Genes linked to colon cancer take sides

From Washington, D.C., at a meeting of the American Association for Cancer Research

Cancers on opposite ends of the colon are genetically distinct, researchers from Denmark and Finland have found. The standard practice of treating them as the same disease could explain why some people with colon cancer respond better to certain treatments than others do, says Sanne H. Olesen of rhus University Hospital in Denmark.

The colon forms an inverted U between the small intestine and the rectum. Some studies have suggested that colon cancers develop differently, depending on whether they originate in the organ’s right or left side. In general, right-side colon cancers are less aggressive and less deadly.
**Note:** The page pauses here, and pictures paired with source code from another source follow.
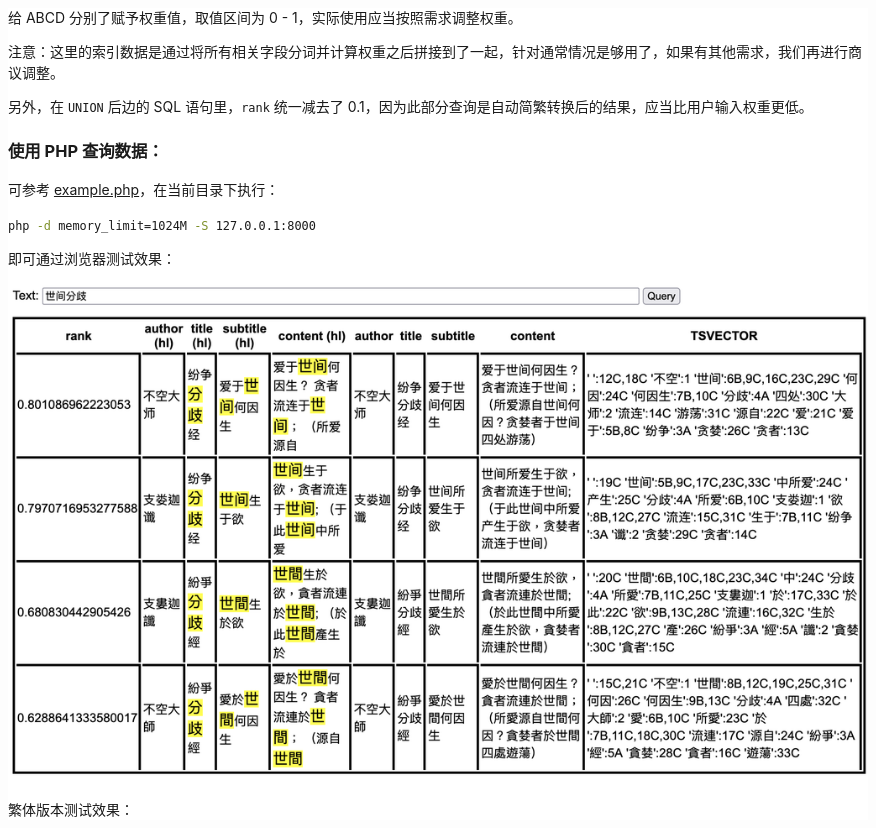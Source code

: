 给 ABCD 分别了赋予权重值，取值区间为 0 - 1，实际使用应当按照需求调整权重。

注意：这里的索引数据是通过将所有相关字段分词并计算权重之后拼接到了一起，针对通常情况是够用了，如果有其他需求，我们再进行商议调整。

另外，在 `UNION` 后边的 SQL 语句里，`rank` 统一减去了 0.1，因为此部分查询是自动简繁转换后的结果，应当比用户输入权重更低。

### 使用 PHP 查询数据：

可参考 [example.php](./example.php
)，在当前目录下执行：

```bash
php -d memory_limit=1024M -S 127.0.0.1:8000
```

即可通过浏览器测试效果：

![Example](./example.png "Example Screenshot")

繁体版本测试效果：
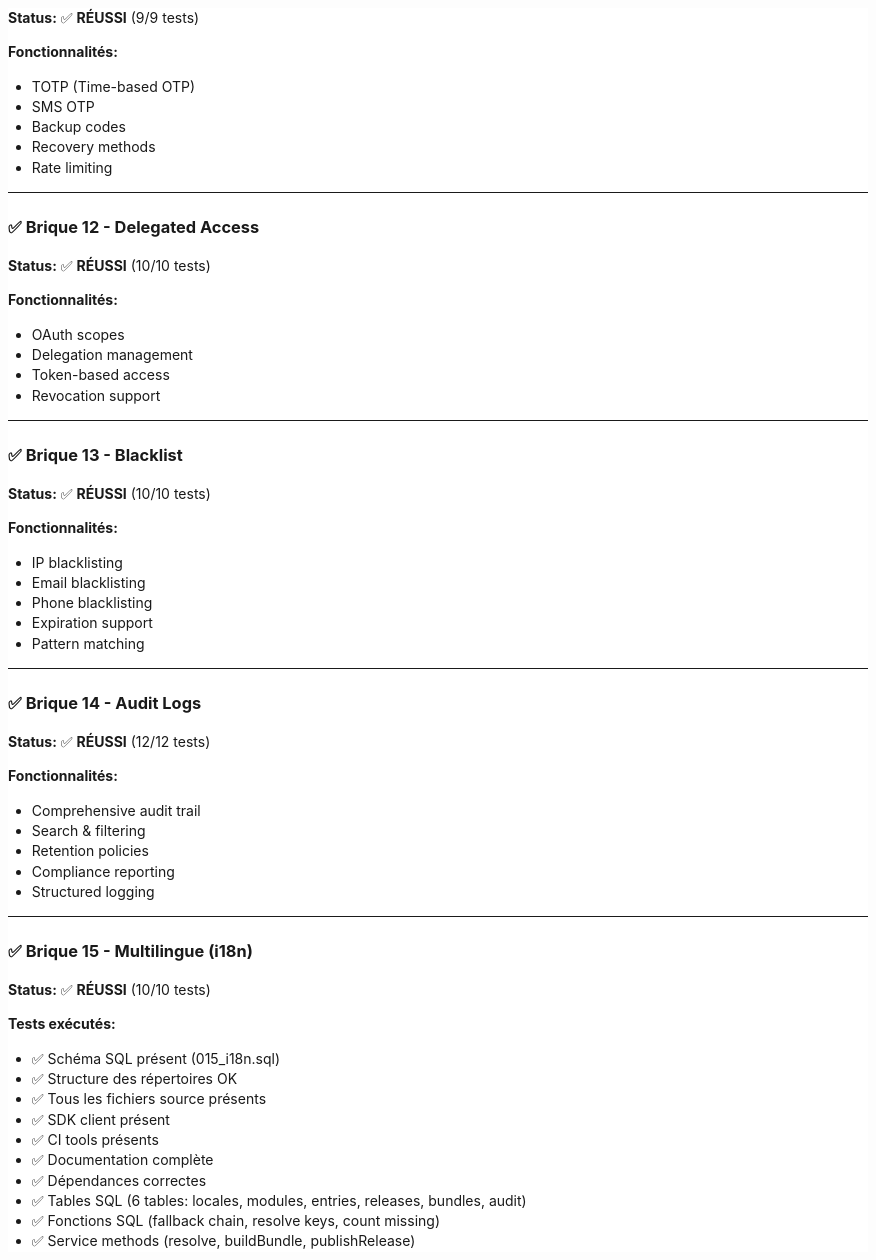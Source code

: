 **Status:** ✅ **RÉUSSI** (9/9 tests)

**Fonctionnalités:**
- TOTP (Time-based OTP)
- SMS OTP
- Backup codes
- Recovery methods
- Rate limiting

---

### ✅ Brique 12 - Delegated Access

**Status:** ✅ **RÉUSSI** (10/10 tests)

**Fonctionnalités:**
- OAuth scopes
- Delegation management
- Token-based access
- Revocation support

---

### ✅ Brique 13 - Blacklist

**Status:** ✅ **RÉUSSI** (10/10 tests)

**Fonctionnalités:**
- IP blacklisting
- Email blacklisting
- Phone blacklisting
- Expiration support
- Pattern matching

---

### ✅ Brique 14 - Audit Logs

**Status:** ✅ **RÉUSSI** (12/12 tests)

**Fonctionnalités:**
- Comprehensive audit trail
- Search & filtering
- Retention policies
- Compliance reporting
- Structured logging

---

### ✅ Brique 15 - Multilingue (i18n)

**Status:** ✅ **RÉUSSI** (10/10 tests)

**Tests exécutés:**
- ✅ Schéma SQL présent (015_i18n.sql)
- ✅ Structure des répertoires OK
- ✅ Tous les fichiers source présents
- ✅ SDK client présent
- ✅ CI tools présents
- ✅ Documentation complète
- ✅ Dépendances correctes
- ✅ Tables SQL (6 tables: locales, modules, entries, releases, bundles, audit)
- ✅ Fonctions SQL (fallback chain, resolve keys, count missing)
- ✅ Service methods (resolve, buildBundle, publishRelease)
To explore these differences, Olesen and her colleagues compiled profiles of gene activity in both portions of cancer patients’ colons.

Using samples of healthy and cancerous tissue from both sides of the colon, the researchers established the pattern of activity for 6,800 genes. Compared with healthy tissue, cancerous tissue from the left colon exhibited telltale differences in the activity of 186 of the genes, the researchers found. The number of gene-activity differences for the right-colon cancer was 118.

Only 30 of the differences in gene expression that distinguished cancer cells from healthy ones were common to cancers from both sides of the organ, Olesen reports. Therefore, she and her colleagues suggest, gene-based therapies and diagnostic tests for colon cancer should focus on those 30 genes.